Zürich, ins 26. Juli
karmainternational.org

Spinnen und Fugen
Eine raumgrosse Spinne thront über einer Art Käfig, in dem ein Sessel steht. Für Louise Bourgeois (1911–2010) hat die Spinne aber nichts Bedrohliches, ganz im Gegenteil. Sie ist ein zärtlich gemeintes Symbolbild für ihre Mutter, die Weberin war, und bei der sie Zuflucht vor dem Vater fand. Die Französin verarbeitete in ihren Werken nach eigenen Aussagen ihre schwierige Kindheit. «L'araignée et les tapisseries» ist der eine Teil einer Doppelausstellung bei Hauser & Wirth. In der oberen Etage sind grossformatige Werke des Amerikaners Mark Bradford ausgestellt. Er sammelt Plakate und andere Gegenstände, die er im städtischen Raum findet, und verarbeitet sie in Collagen. Basis seiner Werke ist eine Art Gitterstruktur, die mit Fugenmaterial gefüllt ist.
Zürich, bis 26. Juli
hauserwirth.com

Spider von Louise Bourgeois
© The Easton Foundation/Licensed by ProLitteris; Photo: Christopher Burke

Louise Bourgeois, Spider, 2003.

Kunst auf dem Laufsteg
Kunst und Mode haben sich schon oft gegenseitig befruchtet. Einmal mehr war das der Fall in der Frühlings/Sommer-Kollektion 2014 von Oscar Carvallo. Der Modeschöpfer bat den venezolanischen Künstler und Farbtheoretiker Carlos Cruz-Diez, für ihn Stoffe zu entwerfen und verwandelte danach die farbenfrohen, gestreiften Kreationen in fliessende Gewänder. Ausserdem verarbeitete er auch Lamellen des Künstlers zu Kleider.
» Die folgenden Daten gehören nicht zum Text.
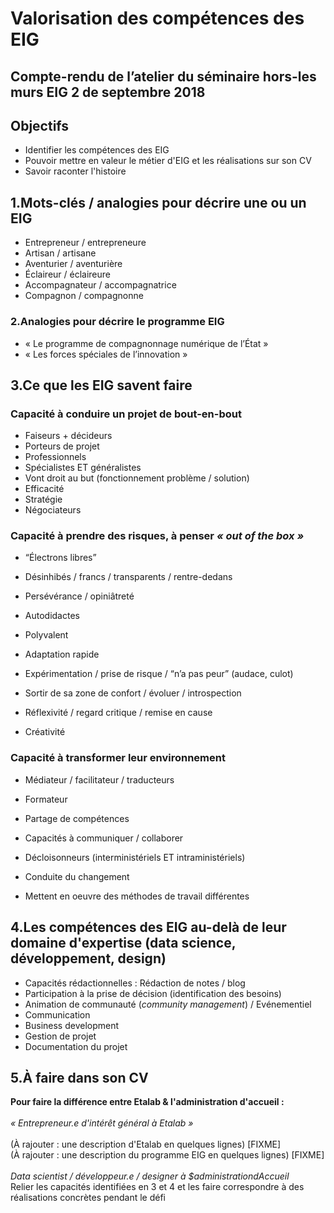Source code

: # Valorisation des compétences des EIG 
## Compte-rendu de l’atelier du séminaire hors-les murs EIG 2 de septembre 2018 

## Objectifs
* Identifier les compétences des EIG
* Pouvoir mettre en valeur le métier d'EIG et les réalisations sur son CV 
* Savoir raconter l'histoire

## 1.Mots-clés / analogies pour décrire une ou un EIG
* Entrepreneur / entrepreneure
* Artisan / artisane
* Aventurier / aventurière
* Éclaireur / éclaireure 
* Accompagnateur / accompagnatrice
* Compagnon / compagnonne

### 2.Analogies pour décrire le programme EIG
* « Le programme de compagnonnage numérique de l’État »
* « Les forces spéciales de l’innovation »

## 3.Ce que les EIG savent faire
### Capacité à conduire un projet de bout-en-bout
* Faiseurs + décideurs
* Porteurs de projet
* Professionnels
* Spécialistes ET généralistes
* Vont droit au but (fonctionnement problème / solution)
* Efficacité
* Stratégie
* Négociateurs

### Capacité à prendre des risques, à penser _« out of the box »_
* “Électrons libres”
* Désinhibés / francs / transparents / rentre-dedans
* Persévérance / opiniâtreté

* Autodidactes
* Polyvalent
* Adaptation rapide

* Expérimentation / prise de risque / “n’a pas peur” (audace, culot)
* Sortir de sa zone de confort / évoluer / introspection
* Réflexivité / regard critique / remise en cause
* Créativité

### Capacité à transformer leur environnement
* Médiateur / facilitateur / traducteurs
* Formateur
* Partage de compétences

* Capacités à communiquer / collaborer
* Décloisonneurs (interministériels ET intraministériels)
* Conduite du changement
* Mettent en oeuvre des méthodes de travail différentes

## 4.Les compétences des EIG au-delà de leur domaine d'expertise (data science, développement, design)
* Capacités rédactionnelles : Rédaction de notes / blog
* Participation à la prise de décision (identification des besoins)
* Animation de communauté (_community management_) / Evénementiel 
* Communication 
* Business development 
* Gestion de projet
* Documentation du projet

## 5.À faire dans son CV
**Pour faire la différence entre Etalab & l'administration d'accueil :** </br> </br>
_« Entrepreneur.e d'intérêt général à Etalab »_ </br>  
(À rajouter : une description d'Etalab en quelques lignes) [FIXME] </br>
(À rajouter : une description du programme EIG en quelques lignes) [FIXME] </br> </br>
_Data scientist / développeur.e / designer à $administrationdAccueil_ </br>
Relier les capacités identifiées en 3 et 4 et les faire correspondre à des réalisations concrètes pendant le défi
Die Galerie Ziegler&Ochsner in Zürich hat einzelne Stücke aus der Kollektion ausgestellt und zeigt weitere Werke von Carlos Cruz-Diez.
Zürich, bis 18. Juli, geöffnet jeweils mittwochs bis freitags, 12 bis 18 Uhr.
artnet.com

Rose für Demokratie
Seit Mitte der Sechzigerjahre bis zu seinem Tod im Jahr 1986 schuf Joseph Beuys über 500 Multiples: preiswerte, in hoher Auflage produzierte Kunstwerke, durch die er seine Ideen einer grossen Öffentlichkeit zugänglich machen wollte, darunter etwa sein Werk «Rose für direkte Demokratie». Die Bayerischen Staatsgemäldesammlungen verfügen über eine Multiples-Sammlung von Weltrang. Jetzt werden mit der Ausstellung «Ich bin ein Sender. Multiples von Joseph Beuys» diese Bestände zum ersten Mal dem Publikum präsentiert.